[[ Information given open ]]
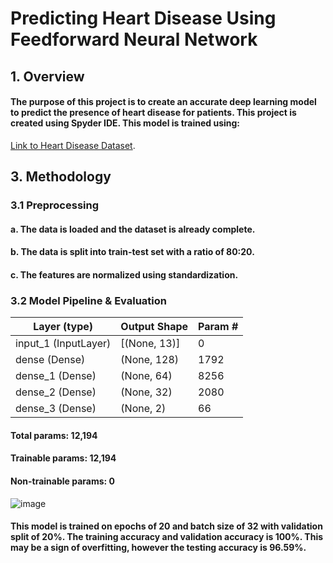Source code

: # **Predicting Heart Disease Using Feedforward Neural Network**
## **1. Overview**
#### The purpose of this project is to create an accurate deep learning model to predict the presence of heart disease for patients. This project is created using Spyder IDE. This model is trained using:
[Link to Heart Disease Dataset](https://www.kaggle.com/datasets/johnsmith88/heart-disease-dataset).

## **3. Methodology**
### 3.1 Preprocessing
#### a. The data is loaded and the dataset is already complete.
#### b. The data is split into train-test set with a ratio of 80:20.
#### c. The features are normalized using standardization.

### 3.2 Model Pipeline & Evaluation

 | Layer (type) | Output Shape | Param # |
 | --- | --- | --- |
 | input_1 (InputLayer) | [(None, 13)] | 0 |                                                                
 | dense (Dense) | (None, 128) | 1792 |   
 | dense_1 (Dense) | (None, 64) | 8256 |
 | dense_2 (Dense) | (None, 32) | 2080 |
 | dense_3 (Dense) | (None, 2) | 66 |

#### Total params: 12,194
#### Trainable params: 12,194
#### Non-trainable params: 0

![image](https://user-images.githubusercontent.com/82880708/180745191-5190aade-7841-4f38-9982-0578091a03ed.png)

#### This model is trained on epochs of 20 and batch size of 32 with validation split of 20%. The training accuracy and validation accuracy is 100%. This may be a sign of overfitting, however the testing accuracy is 96.59%.
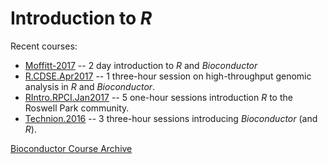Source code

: # Introduction to _R_

Recent courses:

- [Moffitt-2017][] -- 2 day introduction to _R_ and _Bioconductor_
- [R.CDSE.Apr2017][] -- 1 three-hour session on high-throughput genomic analysis in
  _R_ and _Bioconductor_.
- [RIntro.RPCI.Jan2017][] -- 5 one-hour sessions introduction _R_ to the
  Roswell Park community.
- [Technion.2016][] -- 3 three-hour sessions introducing
  _Bioconductor_ (and _R_).

[Bioconductor Course Archive][]

[Moffitt-2017]: https://github.com/Bioconductor/BiocIntro/blob/Moffitt-2017/README.md
[R.CDSE.Apr2017]:  https://github.com/Bioconductor/BiocIntro/blob/R-HTG-CDSE-Apr-2017/README.md
[RIntro.RPCI.Jan2017]: https://github.com/Bioconductor/BiocIntro/blob/R-Intro-RPCI-Jan-2017/README.md
[Technion.2016]: https://github.com/Bioconductor/BiocIntro/blob/Technion-2016/README.md
[Bioconductor Course Archive]: https://bioconductor.org/help/course-materials
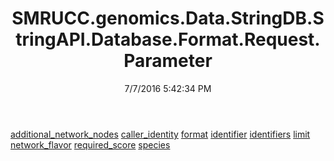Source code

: ﻿---
title: SMRUCC.genomics.Data.StringDB.StringAPI.Database.Format.Request.Parameter
date: 7/7/2016 5:42:34 PM
---

[additional_network_nodes](T-SMRUCC.genomics.Data.StringDB.StringAPI.Database.Format.Request.Parameter.additional_network_nodes.html)
[caller_identity](T-SMRUCC.genomics.Data.StringDB.StringAPI.Database.Format.Request.Parameter.caller_identity.html)
[format](T-SMRUCC.genomics.Data.StringDB.StringAPI.Database.Format.Request.Parameter.format.html)
[identifier](T-SMRUCC.genomics.Data.StringDB.StringAPI.Database.Format.Request.Parameter.identifier.html)
[identifiers](T-SMRUCC.genomics.Data.StringDB.StringAPI.Database.Format.Request.Parameter.identifiers.html)
[limit](T-SMRUCC.genomics.Data.StringDB.StringAPI.Database.Format.Request.Parameter.limit.html)
[network_flavor](T-SMRUCC.genomics.Data.StringDB.StringAPI.Database.Format.Request.Parameter.network_flavor.html)
[required_score](T-SMRUCC.genomics.Data.StringDB.StringAPI.Database.Format.Request.Parameter.required_score.html)
[species](T-SMRUCC.genomics.Data.StringDB.StringAPI.Database.Format.Request.Parameter.species.html)
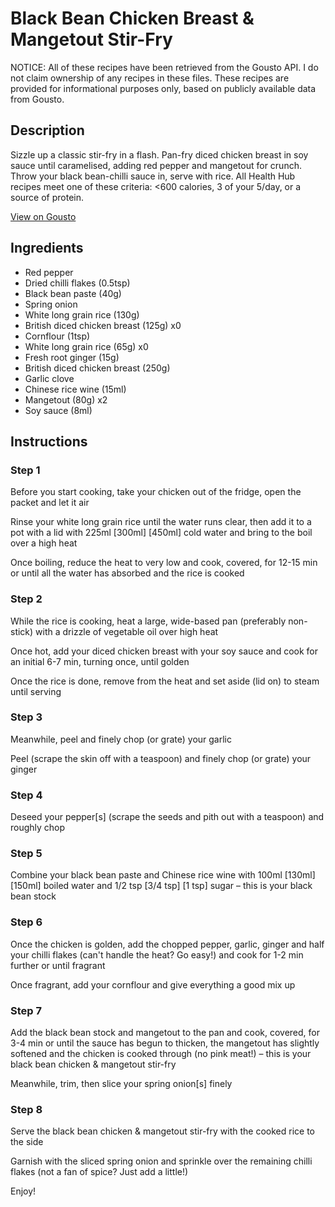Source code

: # Black Bean Chicken Breast & Mangetout Stir-Fry

NOTICE: All of these recipes have been retrieved from the Gousto API. I do not claim ownership of any recipes in these files. These recipes are provided for informational purposes only, based on publicly available data from Gousto.

## Description

Sizzle up a classic stir-fry in a flash. Pan-fry diced chicken breast in soy sauce until caramelised, adding red pepper and mangetout for crunch. Throw your black bean-chilli sauce in, serve with rice. All Health Hub recipes meet one of these criteria: <600 calories, 3 of your 5/day, or a source of protein.

[View on Gousto](https://www.gousto.co.uk/recipes/cookbook/black-bean-chicken-breast-mangetout-stir-fry)

## Ingredients

- Red pepper
- Dried chilli flakes (0.5tsp)
- Black bean paste (40g)
- Spring onion
- White long grain rice (130g)
- British diced chicken breast (125g) x0
- Cornflour (1tsp)
- White long grain rice (65g) x0
- Fresh root ginger (15g)
- British diced chicken breast (250g)
- Garlic clove
- Chinese rice wine (15ml)
- Mangetout (80g) x2
- Soy sauce (8ml)

## Instructions


### Step 1

Before you start cooking, take your chicken out of the fridge, open the packet and let it air

Rinse your white long grain rice until the water runs clear, then add it to a pot with a lid with 225ml <span class="text-purple">[300ml]</span> <span class="text-danger">[450ml]</span> cold water and bring to the boil over a high heat

Once boiling, reduce the heat to very low and cook, covered, for 12-15 min or until all the water has absorbed and the rice is cooked


### Step 2

While the rice is cooking, heat a large, wide-based pan (preferably non-stick) with a drizzle of vegetable oil over high heat

Once hot, add your diced chicken breast with your soy sauce and cook for an initial 6-7 min, turning once, until golden

Once the rice is done, remove from the heat and set aside (lid on) to steam until serving


### Step 3

Meanwhile, peel and finely chop (or grate) your garlic

Peel (scrape the skin off with a teaspoon) and finely chop (or grate) your ginger


### Step 4

Deseed your pepper[s] (scrape the seeds and pith out with a teaspoon) and roughly chop


### Step 5

Combine your black bean paste and Chinese rice wine with 100ml <span class="text-purple">[130ml]</span> <span class="text-danger">[150ml] </span>boiled water and 1/2 tsp <span class="text-purple">[3/4 tsp]</span><span class="text-danger"> [1 tsp] </span>sugar – this is your black bean stock


### Step 6

Once the chicken is golden, add the chopped pepper, garlic, ginger and half your chilli flakes (can't handle the heat? Go easy!) and cook for 1-2 min further or until fragrant

Once fragrant, add your cornflour and give everything a good mix up


### Step 7

Add the black bean stock and mangetout to the pan and cook, covered, for 3-4 min or until the sauce has begun to thicken, the mangetout has slightly softened and the chicken is cooked through (no pink meat!) – this is your black bean chicken & mangetout stir-fry

Meanwhile, trim, then slice your spring onion[s] finely

### Step 8

Serve the black bean chicken & mangetout stir-fry with the cooked rice to the side

Garnish with the sliced spring onion and sprinkle over the remaining chilli flakes (not a fan of spice? Just add a little!)

Enjoy!

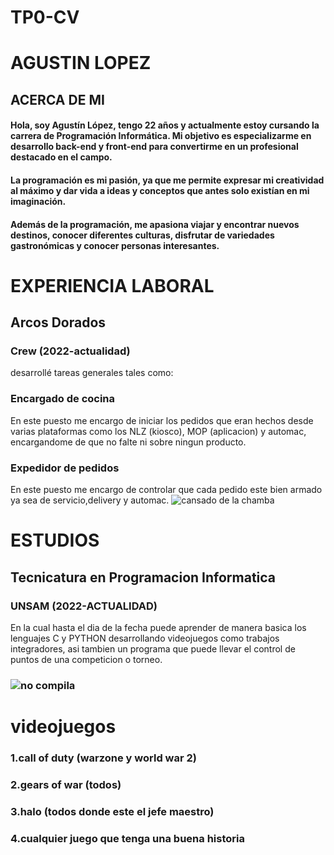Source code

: # TP0-CV
# AGUSTIN LOPEZ
## ACERCA DE MI
#### Hola, soy Agustín López, tengo 22 años y actualmente estoy cursando la carrera de Programación Informática. Mi objetivo es especializarme en desarrollo back-end y front-end para convertirme en un profesional destacado en el campo.
#### La programación es mi pasión, ya que me permite expresar mi creatividad al máximo y dar vida a ideas y conceptos que antes solo existían en mi imaginación.
#### Además de la programación, me apasiona viajar y encontrar nuevos destinos, conocer diferentes culturas, disfrutar de variedades gastronómicas y conocer personas interesantes.
 # EXPERIENCIA LABORAL
## Arcos Dorados
### Crew (2022-actualidad)
desarrollé tareas generales tales como:
### Encargado de cocina
En este puesto me encargo de iniciar los pedidos que eran hechos desde varias plataformas como los NLZ (kiosco), MOP (aplicacion) y automac, encargandome de que no falte ni sobre ningun producto.
### Expedidor de pedidos
En este puesto me encargo de controlar que cada pedido este bien armado ya sea de servicio,delivery y automac.
![cansado de la chamba](https://cdn.memegenerator.es/imagenes/memes/thumb/33/18/33180148.jpg)

# ESTUDIOS
## Tecnicatura en Programacion Informatica
### UNSAM (2022-ACTUALIDAD)
En la cual hasta el dia de la fecha puede aprender de manera basica los lenguajes C y PYTHON desarrollando videojuegos como trabajos integradores, asi tambien un programa que puede llevar el control de puntos de una competicion o torneo.

### ![no compila](https://tecnofacts.mx/wp-content/uploads/2018/11/memes-de-programadores-1.jpg)
# videojuegos
### 1.call of duty (warzone y world war 2)                                                  
### 2.gears of war (todos)
### 3.halo (todos donde este el jefe maestro)
### 4.cualquier juego que tenga una buena historia

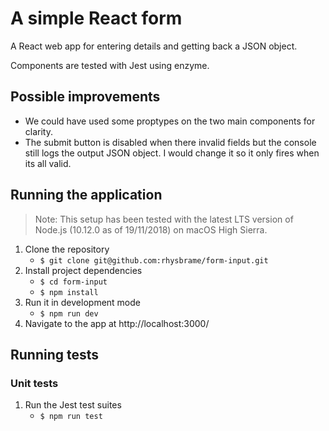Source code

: # A simple React form

A React web app for entering details and getting back a JSON object.

Components are tested with Jest using enzyme.

## Possible improvements

- We could have used some proptypes on the two main components for clarity.
- The submit button is disabled when there invalid fields but the console still logs the output JSON object. I would change it so it only fires when its all valid.

## Running the application

> Note: This setup has been tested with the latest LTS version of Node.js (10.12.0 as of 19/11/2018) on macOS High Sierra.

1. Clone the repository
   - `$ git clone git@github.com:rhysbrame/form-input.git`
1. Install project dependencies
   - `$ cd form-input`
   - `$ npm install`
1. Run it in development mode
   - `$ npm run dev`
1. Navigate to the app at http://localhost:3000/

## Running tests

### Unit tests

1. Run the Jest test suites
   - `$ npm run test`
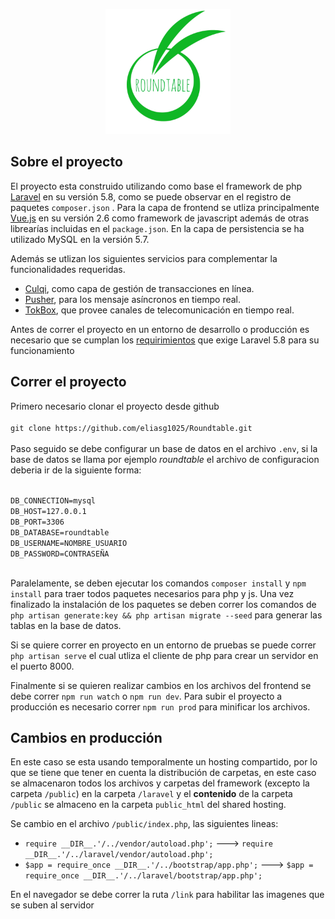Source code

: <p align="center"><a href="https://roundtableperu.com"><img src="resources/img/logo/logo.png" width="200"></a></p>

## Sobre el proyecto

El proyecto esta construido utilizando como base el framework de php [Laravel](https://laravel.com/docs/5.8) en su versión 5.8, como se puede observar en el registro de paquetes `composer.json` . Para la capa de frontend se utliza principalmente [Vue.js](https://vuejs.org/) en su versión 2.6 como framework de javascript además de otras librearías incluidas en el `package.json`. En la capa de persistencia se ha utilizado MySQL en la versión 5.7.

Además se utlizan los siguientes servicios para complementar la funcionalidades requeridas.

-   [Culqi](https://www.culqi.com/), como capa de gestión de transacciones en línea.
-   [Pusher](https://pusher.com/), para los mensaje asíncronos en tiempo real.
-   [TokBox](https://tokbox.com/), que provee canales de telecomunicación en tiempo real.

Antes de correr el proyecto en un entorno de desarrollo o producción es necesario que se cumplan los [requirimientos](https://laravel.com/docs/5.8/installation#server-requirements) que exige Laravel 5.8 para su funcionamiento

## Correr el proyecto

Primero necesario clonar el proyecto desde github<br><br>
`git clone https://github.com/eliasg1025/Roundtable.git`<br><br>
Paso seguido se debe configurar un base de datos en el archivo `.env`, si la base de datos se llama por ejemplo <i>roundtable</i> el archivo de configuracion deberia ir de la siguiente forma:<br><br>

`DB_CONNECTION=mysql`<br>
`DB_HOST=127.0.0.1`<br>
`DB_PORT=3306`<br>
`DB_DATABASE=roundtable`<br>
`DB_USERNAME=NOMBRE_USUARIO`<br>
`DB_PASSWORD=CONTRASEÑA`<br><br>

Paralelamente, se deben ejecutar los comandos `composer install` y `npm install` para traer todos paquetes necesarios para php y js.
Una vez finalizado la instalación de los paquetes se deben correr los comandos de `php artisan generate:key && php artisan migrate --seed` para generar las tablas en la base de datos.

Si se quiere correr en proyecto en un entorno de pruebas se puede correr `php artisan serve` el cual utliza el cliente de php para crear un servidor en el puerto 8000.

Finalmente si se quieren realizar cambios en los archivos del frontend se debe correr `npm run watch` o `npm run dev`. Para subir el proyecto a producción es necesario correr `npm run prod` para minificar los archivos.

## Cambios en producción

En este caso se esta usando temporalmente un hosting compartido, por lo que se tiene que tener en cuenta la distribución de carpetas, en este caso se almacenaron todos los archivos y carpetas del framework (excepto la carpeta `/public`) en la carpeta `/laravel` y el <b>contenido</b> de la carpeta `/public` se almaceno en la carpeta `public_html` del shared hosting.

Se cambio en el archivo `/public/index.php`, las siguientes lineas:

-   `require __DIR__.'/../vendor/autoload.php';` ---> `require __DIR__.'/../laravel/vendor/autoload.php';`
-   `$app = require_once __DIR__.'/../bootstrap/app.php';` ---> `$app = require_once __DIR__.'/../laravel/bootstrap/app.php';`

En el navegador se debe correr la ruta `/link` para habilitar las imagenes que se suben al servidor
[[ Information given closed ]]
What is being asked: Each line above starting at the one holding "## **1. Overview**" and ending at the one holding "- [Moffitt-2017][] -- 2" should be set down exactly as it stands, both ends included, with no pictures.

Task result:
## **1. Overview**
#### The purpose of this project is to create an accurate deep learning model to predict the presence of heart disease for patients. This project is created using Spyder IDE. This model is trained using:
[Link to Heart Disease Dataset](https://www.kaggle.com/datasets/johnsmith88/heart-disease-dataset).

## **3. Methodology**
### 3.1 Preprocessing
#### a. The data is loaded and the dataset is already complete.
#### b. The data is split into train-test set with a ratio of 80:20.
#### c. The features are normalized using standardization.

### 3.2 Model Pipeline & Evaluation

 | Layer (type) | Output Shape | Param # |
 | --- | --- | --- |
 | input_1 (InputLayer) | [(None, 13)] | 0 |                                                                
 | dense (Dense) | (None, 128) | 1792 |   
 | dense_1 (Dense) | (None, 64) | 8256 |
 | dense_2 (Dense) | (None, 32) | 2080 |
 | dense_3 (Dense) | (None, 2) | 66 |

#### Total params: 12,194
#### Trainable params: 12,194
#### Non-trainable params: 0

![image](https://user-images.githubusercontent.com/82880708/180745191-5190aade-7841-4f38-9982-0578091a03ed.png)

#### This model is trained on epochs of 20 and batch size of 32 with validation split of 20%. The training accuracy and validation accuracy is 100%. This may be a sign of overfitting, however the testing accuracy is 96.59%.
Source code

: # Introduction to _R_

Recent courses:

- [Moffitt-2017][] -- 2 day introduction to _R_ and _Bioconductor_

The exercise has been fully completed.